Bulunduğu ülkelerde hem yöneticileri hem de üst düzey isimleri korurken aynı zamanda ekonomik getirisi yüksek olan altın ve elmas madenlerinin korunmasına yönelik faaliyette de bulunmaktadır. Wagner’in faaliyette bulunduğu ülkeler şöyle sıralanabilir: Çad, Demokratik Kongo Cumhuriyeti, Ekvator Ginesi, Güney Sudan, Madagaskar, Mali, Mozambik, Somali, Sudan, Tanzanya, Uganda, Zimbabve. Wagner’in faaliyetleri akla RF’nin kıta ülkeleri olan askerî ve güvenlik ilişkilerini akla getirmektedir. Bu başlıkta askerî ve teknik iş birliği öne çıkmaktadır. Söz konusu iş birliğinde ve ilişkilerde aslında RF’nin elini güçlendiren bir koz mevcuttur o da Sovyet döneminde askerî alanda atılan adımlardan ve geliştirilen ilişkilerden, iş birliğinden dolayı Afrika’nın kimi ülkelerinde halihazırda bir altyapının bulunmasıdır.

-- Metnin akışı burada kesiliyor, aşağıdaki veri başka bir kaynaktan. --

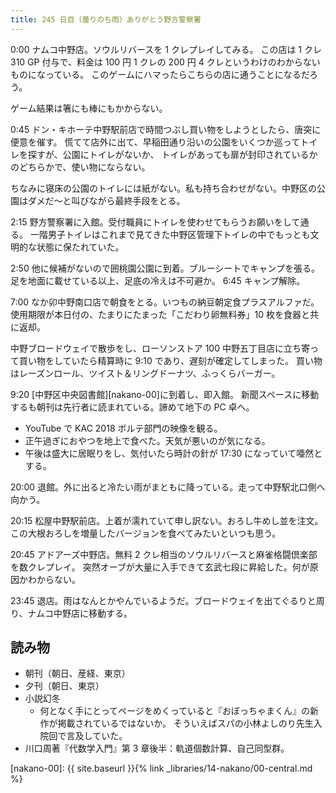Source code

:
 ```yaml
---
title: 245 日目（曇りのち雨）ありがとう野方警察署
---
```


0:00 ナムコ中野店。ソウルリバースを 1 クレプレイしてみる。
この店は 1 クレ 310 GP 付与で、料金は 100 円 1 クレの 200 円 4 クレというわけのわからないものになっている。
このゲームにハマったらこちらの店に通うことになるだろう。

ゲーム結果は箸にも棒にもかからない。

0:45 ドン・キホーテ中野駅前店で時間つぶし買い物をしようとしたら、唐突に便意を催す。
慌てて店外に出て、早稲田通り沿いの公園をいくつか巡ってトイレを探すが、公園にトイレがないか、
トイレがあっても扉が封印されているかのどちらかで、使い物にならない。

ちなみに寝床の公園のトイレには紙がない。私も持ち合わせがない。中野区の公園はダメだ～と叫びながら最終手段をとる。

2:15 野方警察署に入館。受付職員にトイレを使わせてもらうお願いをして通る。
一階男子トイレはこれまで見てきた中野区管理下トイレの中でもっとも文明的な状態に保たれていた。

2:50 他に候補がないので囲桃園公園に到着。ブルーシートでキャンプを張る。
足を地面に載せている以上、足底の冷えは不可避か。
6:45 キャンプ解除。

7:00 なか卯中野南口店で朝食をとる。いつもの納豆朝定食プラスアルファだ。
使用期限が本日付の、たまりにたまった「こだわり卵無料券」10 枚を食器と共に返却。

中野ブロードウェイで散歩をし、ローソンストア 100 中野五丁目店に立ち寄って買い物をしていたら精算時に 9:10 であり、遅刻が確定してしまった。
買い物はレーズンロール、ツイスト＆リングドーナツ、ふっくらバーガー。

9:20 [中野区中央図書館][nakano-00]に到着し、即入館。
新聞スペースに移動するも朝刊は先行者に読まれている。諦めて地下の PC 卓へ。

* YouTube で KAC 2018 ボルテ部門の映像を観る。
* 正午過ぎにおやつを地上で食べた。天気が悪いのが気になる。
* 午後は盛大に居眠りをし、気付いたら時計の針が 17:30 になっていて唖然とする。

20:00 退館。外に出ると冷たい雨がまともに降っている。走って中野駅北口側へ向かう。

20:15 松屋中野駅前店。上着が濡れていて申し訳ない。おろし牛めし並を注文。
この大根おろしを増量したバージョンを食べてみたいといつも思う。

20:45 アドアーズ中野店。無料 2 クレ相当のソウルリバースと麻雀格闘倶楽部を数クレプレイ。
突然オーブが大量に入手できて玄武七段に昇給した。何が原因かわからない。

23:45 退店。雨はなんとかやんでいるようだ。ブロードウェイを出てぐるりと周り、ナムコ中野店に移動する。

## 読み物

* 朝刊（朝日、産経、東京）
* 夕刊（朝日、東京）
* 小説幻冬
  * 何となく手にとってページをめくっていると『おぼっちゃまくん』の新作が掲載されているではないか。
    そういえばスパの小林よしのり先生入院回で言及していた。
* 川口周著『代数学入門』第 3 章後半：軌道個数計算、自己同型群。

[nakano-00]: {{ site.baseurl }}{% link _libraries/14-nakano/00-central.md %}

Diğer bir ifadeyle Sovyet silahları ve askerî teknolojisi bazı Afrika ülkelerinde kullanılmaya devam etmektedir. Afrika’nın eski liderlerinin ve mevcut kilit isimlerinin SSCB’de eğitim aldığı da unutulmamalıdır. Kenya’nın ilk lideri Jomo Kenyatta, Angola’nın mevcut lideri Jose Eduardo Dos Santos, Güney Afrika Cumhuriyeti’nin eski liderlerinden Jacob Zuma ve Thabo Mbeki bu bağlamda örnek olarak verilebilir. Bunun yanında Soğuk Savaş döneminde askerî eğitim de Sovyet uzmanlar tarafından çeşitli Afrika ülkelerinde verilmiştir.
SONUÇ
RF, Afrika’da etkisini gösteren bir devlettir. Burada dikkat edilmesi gereken unsurlardan birisi belli bir aradan sonra Rusya’nın Afrika’ya “geri dönmesi”’dir. RF’nin Sovyetler’in dağılmasından sonra Afrika’ya yönelik izlediği siyaset giderek artan bir şekilde genişlemiştir. RF kurulduğunda dış politikasının ana odak noktası yakın çevresi olmuştur. İçte ve yakın çevresindeki adımlarından emin olduktan ve olumlu sonuçlardan sonra Kremlin, Afrika ile ilişkilerine odaklanabilmiştir. Afrika’ya Rus ilgisi özellikle belirli dönemlerde artmıştır. Bu dönemler RF’nin Batı ile ilişkilerinde sorun yaşadığı zaman dönemeçlerine denk gelmiştir. Rusya, bölgede gücünü ve etkisini göstermek istemektedir. Şimdilik sınırlı ama ses getiren bir etkiden söz edilmektedir.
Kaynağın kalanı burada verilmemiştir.